Exploring the OMOP CDM vocabulary tables

In this vignette, we will explore the functions that help us delve into the vocabularies used in our database. These functions allow us to explore the different vocabularies and concepts characteristics.

First of all, we will load the required packages and a eunomia database.

library(DBI)
library(dplyr)
library(CDMConnector)
library(CodelistGenerator)

# Connect to the database and create the cdm object
con <- dbConnect(duckdb::duckdb(), 
                      eunomiaDir("synpuf-1k", "5.3"))
cdm <- cdmFromCon(con = con, 
                  cdmName = "Eunomia Synpuf",
                  cdmSchema   = "main",
                  writeSchema = "main", 
                  achillesSchema = "main")

Note that we have included achilles tables in our cdm reference, which are used for some of the analyses.

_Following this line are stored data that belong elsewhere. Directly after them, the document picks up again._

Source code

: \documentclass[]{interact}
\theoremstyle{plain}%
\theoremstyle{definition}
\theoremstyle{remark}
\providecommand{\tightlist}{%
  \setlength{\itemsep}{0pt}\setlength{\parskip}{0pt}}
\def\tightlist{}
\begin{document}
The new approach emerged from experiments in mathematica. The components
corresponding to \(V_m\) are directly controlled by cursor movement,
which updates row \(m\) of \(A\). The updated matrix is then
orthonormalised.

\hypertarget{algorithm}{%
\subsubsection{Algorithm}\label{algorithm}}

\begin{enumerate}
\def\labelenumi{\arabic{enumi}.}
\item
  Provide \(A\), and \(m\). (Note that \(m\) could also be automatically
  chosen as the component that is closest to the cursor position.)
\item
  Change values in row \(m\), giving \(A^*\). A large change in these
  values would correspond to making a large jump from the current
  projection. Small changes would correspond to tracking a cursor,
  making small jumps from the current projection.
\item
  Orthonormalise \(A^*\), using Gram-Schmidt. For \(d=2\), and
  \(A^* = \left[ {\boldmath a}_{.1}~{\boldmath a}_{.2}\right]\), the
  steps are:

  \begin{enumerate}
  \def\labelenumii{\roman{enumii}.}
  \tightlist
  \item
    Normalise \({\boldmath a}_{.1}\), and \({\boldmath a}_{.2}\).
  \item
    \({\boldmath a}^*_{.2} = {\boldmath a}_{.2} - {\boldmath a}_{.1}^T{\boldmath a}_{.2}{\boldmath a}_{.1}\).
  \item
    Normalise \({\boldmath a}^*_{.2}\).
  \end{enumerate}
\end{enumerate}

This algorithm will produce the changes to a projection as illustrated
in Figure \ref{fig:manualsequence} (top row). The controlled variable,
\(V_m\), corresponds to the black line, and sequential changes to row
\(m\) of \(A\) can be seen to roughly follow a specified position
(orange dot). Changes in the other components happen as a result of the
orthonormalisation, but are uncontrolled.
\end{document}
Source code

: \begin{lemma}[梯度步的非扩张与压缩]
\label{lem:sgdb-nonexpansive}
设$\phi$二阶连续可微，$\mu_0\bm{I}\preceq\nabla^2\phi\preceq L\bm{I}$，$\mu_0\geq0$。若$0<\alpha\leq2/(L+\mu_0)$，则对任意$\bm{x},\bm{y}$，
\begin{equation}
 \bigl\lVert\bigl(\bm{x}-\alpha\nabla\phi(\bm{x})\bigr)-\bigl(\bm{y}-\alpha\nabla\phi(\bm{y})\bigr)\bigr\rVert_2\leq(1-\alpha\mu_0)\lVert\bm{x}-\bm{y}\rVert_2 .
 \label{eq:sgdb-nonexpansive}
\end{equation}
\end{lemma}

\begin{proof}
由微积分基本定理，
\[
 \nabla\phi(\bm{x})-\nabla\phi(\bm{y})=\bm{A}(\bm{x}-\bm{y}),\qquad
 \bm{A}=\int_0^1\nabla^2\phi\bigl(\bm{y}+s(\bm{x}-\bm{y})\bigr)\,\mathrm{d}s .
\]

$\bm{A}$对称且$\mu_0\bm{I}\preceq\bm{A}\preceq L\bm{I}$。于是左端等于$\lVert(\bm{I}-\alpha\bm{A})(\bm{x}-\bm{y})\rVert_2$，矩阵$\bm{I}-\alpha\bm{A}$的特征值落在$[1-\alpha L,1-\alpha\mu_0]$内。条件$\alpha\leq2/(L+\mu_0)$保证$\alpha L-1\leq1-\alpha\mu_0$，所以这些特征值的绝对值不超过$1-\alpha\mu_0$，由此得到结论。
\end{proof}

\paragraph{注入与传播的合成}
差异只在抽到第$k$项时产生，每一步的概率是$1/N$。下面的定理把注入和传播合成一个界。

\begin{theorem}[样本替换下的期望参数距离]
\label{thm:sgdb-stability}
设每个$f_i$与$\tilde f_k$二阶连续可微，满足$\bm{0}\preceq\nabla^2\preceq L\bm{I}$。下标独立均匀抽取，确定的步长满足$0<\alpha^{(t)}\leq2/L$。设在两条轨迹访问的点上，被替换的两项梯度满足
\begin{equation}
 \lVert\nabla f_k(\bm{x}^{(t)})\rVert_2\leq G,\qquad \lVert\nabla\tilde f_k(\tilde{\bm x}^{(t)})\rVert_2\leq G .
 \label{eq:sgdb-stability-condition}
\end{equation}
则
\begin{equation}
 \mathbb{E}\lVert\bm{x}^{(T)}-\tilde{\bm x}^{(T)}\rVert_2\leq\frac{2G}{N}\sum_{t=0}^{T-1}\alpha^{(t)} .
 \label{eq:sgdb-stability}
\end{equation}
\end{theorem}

Vocabulary characteristics

We can first start by getting the vocabulary version of our CDM object:

getVocabVersion(cdm)

And the available vocabularies, which correspond to the column vocabulary_id from the concept table:

getVocabularies(cdm)

Domains

We can also explore the domains that our CDM object has, which is the column domain_id from the concept table:

getDomains(cdm)

or restrict the search among standard concepts:

getDomains(cdm, 
           standardConcept = "Standard")

Concept class

We can further explore the different classes that we have (reported in concept_class_id column from the concept table):

getConceptClassId(cdm)

Or restrict the search among non-standard concepts with condition domain:

getConceptClassId(cdm, 
                  standardConcept = "Non-standard", 
                  domain = "Condition")

Relationships

We can also explore the different relationships that are present in our CDM:

getRelationshipId(cdm)

Or narrow the search among standard concepts with domain observation:

getRelationshipId(cdm,
                  standardConcept1 = "standard",
                  standardConcept2 = "standard",
                  domains1 = "observation",
                  domains2 = "observation")

Codes in use

Finally, we can easily get those codes that are in use (that means, that are recorded at least one time in the database):

result <- sourceCodesInUse(cdm)
head(result, n = 5) # Only the first 5 will be shown

Notice that achilles tables are used in this function. If you CDM does not have them loaded, an empty result will be returned.

And we can restrict the search within specific CDM tables (for example, condition_occurrence and device_exposure table):

result <- sourceCodesInUse(cdm, table = c("device_exposure", "condition_occurrence"))
head(result, n = 5) # Only the first 5 will be shown